Among the entries below, please show each line that carries the word "understandability".

--- The records Enclosed Below ---

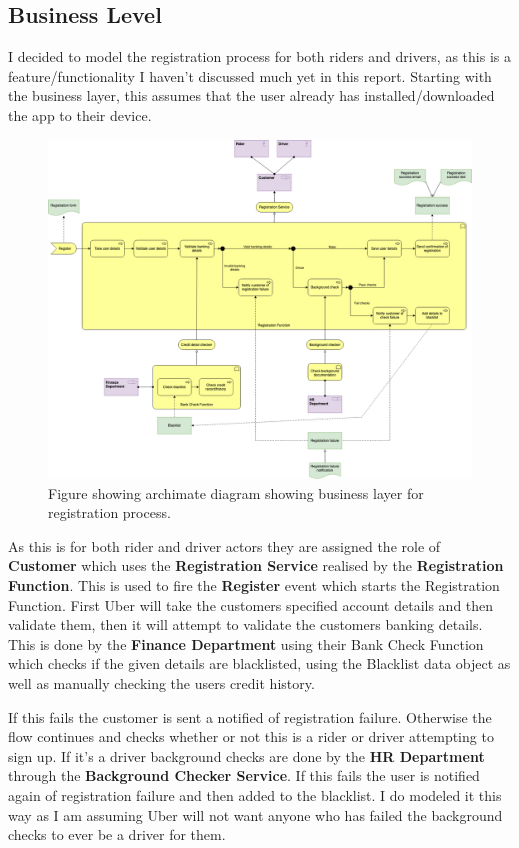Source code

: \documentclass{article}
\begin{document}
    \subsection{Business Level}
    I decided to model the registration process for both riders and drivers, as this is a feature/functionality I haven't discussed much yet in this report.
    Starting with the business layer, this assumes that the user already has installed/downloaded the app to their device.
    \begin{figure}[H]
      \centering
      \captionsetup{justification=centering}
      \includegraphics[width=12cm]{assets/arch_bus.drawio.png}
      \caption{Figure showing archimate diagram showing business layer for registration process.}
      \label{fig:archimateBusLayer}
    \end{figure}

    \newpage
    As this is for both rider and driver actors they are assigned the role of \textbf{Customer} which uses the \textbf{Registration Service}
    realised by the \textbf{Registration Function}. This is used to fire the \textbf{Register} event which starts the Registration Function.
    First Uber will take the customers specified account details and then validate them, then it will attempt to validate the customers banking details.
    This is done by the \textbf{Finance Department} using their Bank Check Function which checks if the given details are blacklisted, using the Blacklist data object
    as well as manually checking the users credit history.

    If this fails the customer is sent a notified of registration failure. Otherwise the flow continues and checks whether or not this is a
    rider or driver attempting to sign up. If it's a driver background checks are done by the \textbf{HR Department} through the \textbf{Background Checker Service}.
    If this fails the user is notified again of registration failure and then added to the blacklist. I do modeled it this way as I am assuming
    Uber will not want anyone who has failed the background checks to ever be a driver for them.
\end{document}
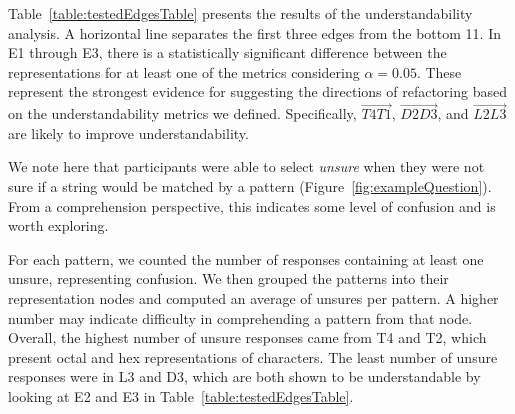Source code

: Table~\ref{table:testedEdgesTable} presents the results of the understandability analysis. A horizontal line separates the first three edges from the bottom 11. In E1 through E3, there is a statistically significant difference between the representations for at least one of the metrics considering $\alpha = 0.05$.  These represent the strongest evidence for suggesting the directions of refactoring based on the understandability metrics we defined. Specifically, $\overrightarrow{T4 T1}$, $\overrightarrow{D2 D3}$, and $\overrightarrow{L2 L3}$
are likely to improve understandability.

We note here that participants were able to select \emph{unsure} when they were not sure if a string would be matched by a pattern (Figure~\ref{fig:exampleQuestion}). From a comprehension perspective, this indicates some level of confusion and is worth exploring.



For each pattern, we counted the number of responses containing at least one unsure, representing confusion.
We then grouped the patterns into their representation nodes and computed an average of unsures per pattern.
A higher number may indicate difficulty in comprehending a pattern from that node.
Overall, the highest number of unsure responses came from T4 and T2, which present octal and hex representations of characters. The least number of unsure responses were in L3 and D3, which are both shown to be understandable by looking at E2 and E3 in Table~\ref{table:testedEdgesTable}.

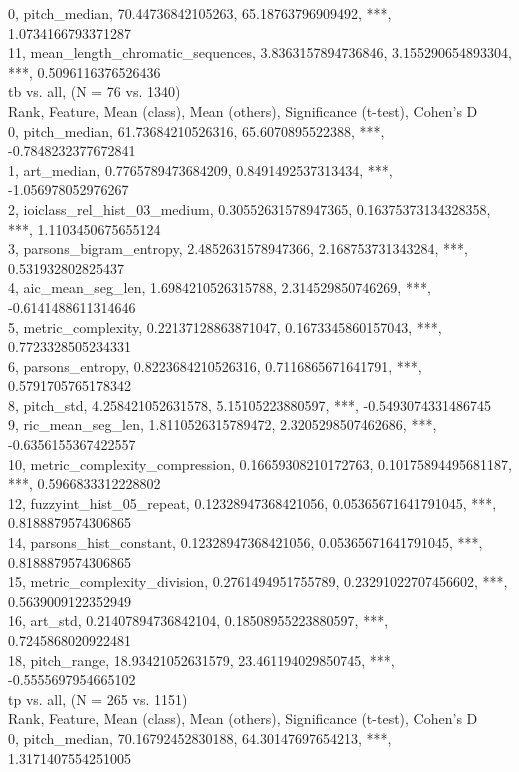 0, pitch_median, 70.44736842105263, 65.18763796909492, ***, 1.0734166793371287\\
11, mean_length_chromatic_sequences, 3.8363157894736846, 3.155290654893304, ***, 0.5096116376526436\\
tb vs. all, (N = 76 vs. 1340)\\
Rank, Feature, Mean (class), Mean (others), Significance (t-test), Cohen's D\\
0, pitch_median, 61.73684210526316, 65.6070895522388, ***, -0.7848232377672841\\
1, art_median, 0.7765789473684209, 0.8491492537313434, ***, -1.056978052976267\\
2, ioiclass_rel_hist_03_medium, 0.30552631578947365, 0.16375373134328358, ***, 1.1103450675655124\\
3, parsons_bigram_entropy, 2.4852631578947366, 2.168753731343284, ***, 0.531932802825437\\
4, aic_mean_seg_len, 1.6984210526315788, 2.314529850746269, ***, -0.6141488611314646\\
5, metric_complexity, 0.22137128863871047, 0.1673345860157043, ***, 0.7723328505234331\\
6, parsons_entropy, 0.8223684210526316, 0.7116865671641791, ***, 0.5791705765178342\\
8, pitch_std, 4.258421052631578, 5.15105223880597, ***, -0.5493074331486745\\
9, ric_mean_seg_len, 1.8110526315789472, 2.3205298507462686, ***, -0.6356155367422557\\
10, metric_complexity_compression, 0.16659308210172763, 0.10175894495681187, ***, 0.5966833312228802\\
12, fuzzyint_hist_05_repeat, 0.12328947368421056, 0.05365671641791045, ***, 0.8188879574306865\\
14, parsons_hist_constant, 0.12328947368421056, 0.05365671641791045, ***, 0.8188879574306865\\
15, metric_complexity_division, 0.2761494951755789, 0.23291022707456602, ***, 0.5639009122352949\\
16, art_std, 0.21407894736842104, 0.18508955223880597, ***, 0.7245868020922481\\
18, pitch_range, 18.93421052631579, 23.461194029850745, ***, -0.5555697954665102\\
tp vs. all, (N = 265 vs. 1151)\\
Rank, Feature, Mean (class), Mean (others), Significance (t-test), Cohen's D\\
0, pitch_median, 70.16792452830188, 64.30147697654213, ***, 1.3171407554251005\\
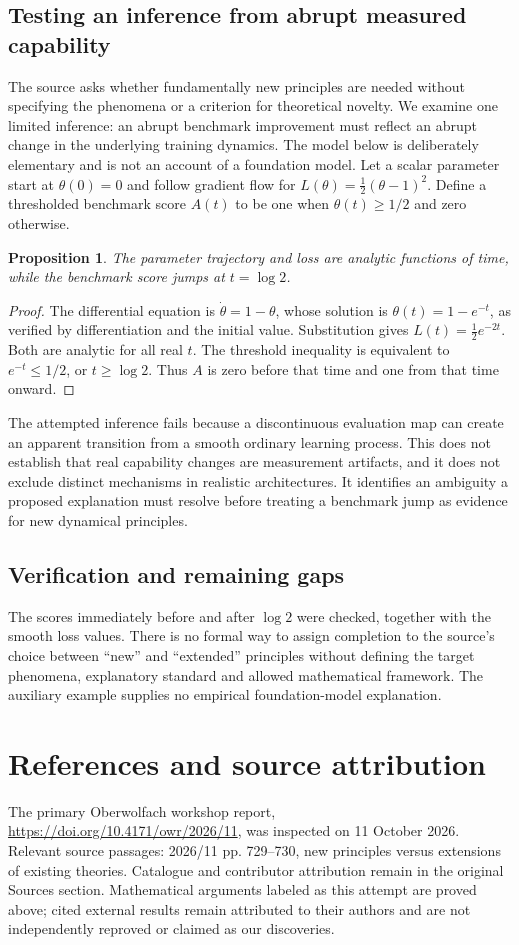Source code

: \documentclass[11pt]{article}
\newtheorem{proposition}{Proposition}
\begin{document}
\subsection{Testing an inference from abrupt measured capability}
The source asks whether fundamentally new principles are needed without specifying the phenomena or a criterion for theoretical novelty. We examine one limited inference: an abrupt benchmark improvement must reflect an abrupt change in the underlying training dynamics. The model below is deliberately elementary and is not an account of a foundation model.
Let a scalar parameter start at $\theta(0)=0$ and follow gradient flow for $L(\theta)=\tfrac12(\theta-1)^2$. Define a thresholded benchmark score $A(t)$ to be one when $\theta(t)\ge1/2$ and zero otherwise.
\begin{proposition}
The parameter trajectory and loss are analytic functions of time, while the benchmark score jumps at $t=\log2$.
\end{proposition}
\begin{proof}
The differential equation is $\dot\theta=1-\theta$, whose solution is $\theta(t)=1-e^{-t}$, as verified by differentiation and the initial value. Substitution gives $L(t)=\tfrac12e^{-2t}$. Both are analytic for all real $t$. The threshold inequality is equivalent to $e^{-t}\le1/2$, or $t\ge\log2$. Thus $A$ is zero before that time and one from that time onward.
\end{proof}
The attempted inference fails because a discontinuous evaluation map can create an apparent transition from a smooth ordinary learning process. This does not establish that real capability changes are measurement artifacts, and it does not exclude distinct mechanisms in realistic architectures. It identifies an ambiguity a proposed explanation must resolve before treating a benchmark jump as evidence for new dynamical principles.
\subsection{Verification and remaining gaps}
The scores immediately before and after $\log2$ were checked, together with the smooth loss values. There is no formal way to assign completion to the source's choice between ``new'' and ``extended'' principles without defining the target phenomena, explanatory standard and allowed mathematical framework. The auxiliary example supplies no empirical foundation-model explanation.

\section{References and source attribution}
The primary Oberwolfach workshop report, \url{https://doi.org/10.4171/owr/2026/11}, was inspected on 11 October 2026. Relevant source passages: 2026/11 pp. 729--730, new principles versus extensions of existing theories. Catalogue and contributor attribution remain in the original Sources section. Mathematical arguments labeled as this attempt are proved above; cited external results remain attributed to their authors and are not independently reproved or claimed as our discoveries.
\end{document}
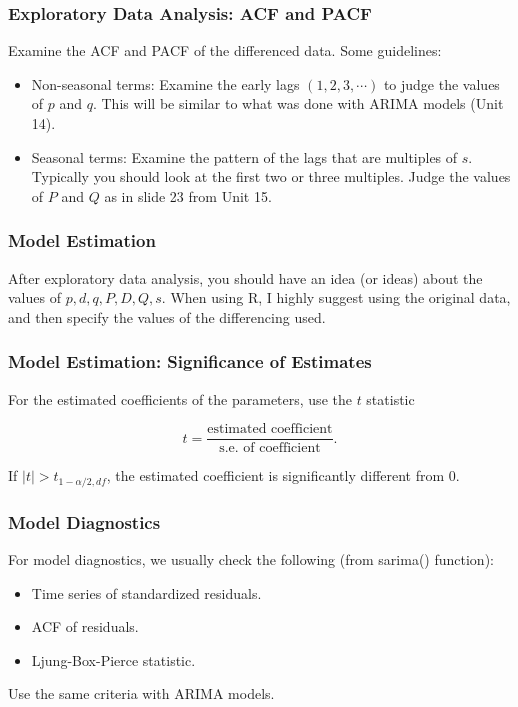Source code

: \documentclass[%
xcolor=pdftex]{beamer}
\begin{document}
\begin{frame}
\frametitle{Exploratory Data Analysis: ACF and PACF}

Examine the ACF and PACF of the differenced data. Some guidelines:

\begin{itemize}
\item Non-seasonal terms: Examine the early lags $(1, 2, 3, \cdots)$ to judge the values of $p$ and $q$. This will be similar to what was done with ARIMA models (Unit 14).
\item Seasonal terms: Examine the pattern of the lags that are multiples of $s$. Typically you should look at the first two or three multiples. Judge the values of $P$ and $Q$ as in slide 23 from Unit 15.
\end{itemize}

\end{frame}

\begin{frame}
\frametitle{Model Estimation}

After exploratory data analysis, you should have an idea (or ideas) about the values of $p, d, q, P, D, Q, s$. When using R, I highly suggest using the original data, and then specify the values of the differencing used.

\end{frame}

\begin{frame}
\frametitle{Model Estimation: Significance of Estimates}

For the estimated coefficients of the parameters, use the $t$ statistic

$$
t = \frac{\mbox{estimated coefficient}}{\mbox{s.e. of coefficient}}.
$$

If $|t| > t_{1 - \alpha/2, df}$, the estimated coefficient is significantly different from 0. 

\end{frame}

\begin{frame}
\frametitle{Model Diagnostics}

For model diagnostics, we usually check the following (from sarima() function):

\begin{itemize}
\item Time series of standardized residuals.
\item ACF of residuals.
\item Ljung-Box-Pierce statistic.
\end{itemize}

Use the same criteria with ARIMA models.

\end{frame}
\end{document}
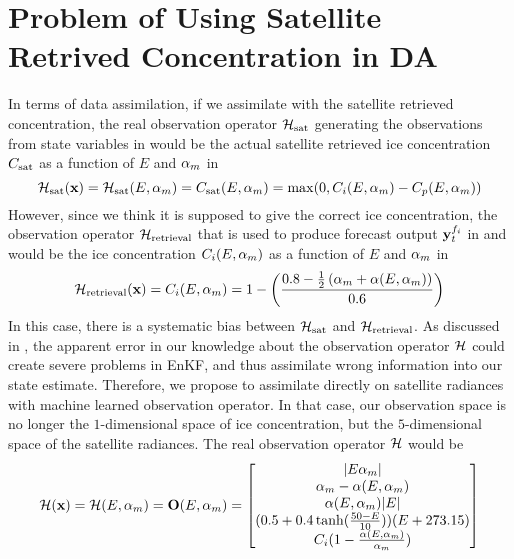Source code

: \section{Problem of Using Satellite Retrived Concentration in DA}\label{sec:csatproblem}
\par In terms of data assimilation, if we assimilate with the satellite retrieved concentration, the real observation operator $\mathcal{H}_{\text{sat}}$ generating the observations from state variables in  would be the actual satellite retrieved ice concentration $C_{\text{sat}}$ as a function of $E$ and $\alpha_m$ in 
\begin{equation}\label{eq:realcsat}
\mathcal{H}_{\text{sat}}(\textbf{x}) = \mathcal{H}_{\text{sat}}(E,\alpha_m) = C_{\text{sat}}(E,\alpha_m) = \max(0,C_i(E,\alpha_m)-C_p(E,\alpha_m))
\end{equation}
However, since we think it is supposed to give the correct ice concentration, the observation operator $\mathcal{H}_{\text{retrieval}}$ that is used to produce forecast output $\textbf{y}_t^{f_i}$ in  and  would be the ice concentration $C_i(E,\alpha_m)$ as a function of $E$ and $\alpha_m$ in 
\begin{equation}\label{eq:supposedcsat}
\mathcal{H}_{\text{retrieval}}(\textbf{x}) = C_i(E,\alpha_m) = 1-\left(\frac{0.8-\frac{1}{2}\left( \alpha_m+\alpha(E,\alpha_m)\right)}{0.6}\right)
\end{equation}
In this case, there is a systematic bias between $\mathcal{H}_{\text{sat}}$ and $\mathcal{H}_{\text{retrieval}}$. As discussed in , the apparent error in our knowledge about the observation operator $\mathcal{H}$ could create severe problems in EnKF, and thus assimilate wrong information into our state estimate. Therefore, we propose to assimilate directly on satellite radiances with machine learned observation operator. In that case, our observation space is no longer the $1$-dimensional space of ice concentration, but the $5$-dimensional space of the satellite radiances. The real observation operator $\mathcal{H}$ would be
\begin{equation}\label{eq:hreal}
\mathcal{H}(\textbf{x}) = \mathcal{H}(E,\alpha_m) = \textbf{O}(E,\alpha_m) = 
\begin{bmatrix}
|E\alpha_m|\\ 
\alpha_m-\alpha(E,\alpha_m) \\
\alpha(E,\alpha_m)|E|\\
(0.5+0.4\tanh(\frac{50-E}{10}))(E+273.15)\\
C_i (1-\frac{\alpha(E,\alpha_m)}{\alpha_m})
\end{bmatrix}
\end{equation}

--- End of Enclosed The records ---

* Exercise result
: Table~\ref{table:testedEdgesTable} presents the results of the understandability analysis. A horizontal line separates the first three edges from the bottom 11. In E1 through E3, there is a statistically significant difference between the representations for at least one of the metrics considering $\alpha = 0.05$.  These represent the strongest evidence for suggesting the directions of refactoring based on the understandability metrics we defined. Specifically, $\overrightarrow{T4 T1}$, $\overrightarrow{D2 D3}$, and $\overrightarrow{L2 L3}$
are likely to improve understandability.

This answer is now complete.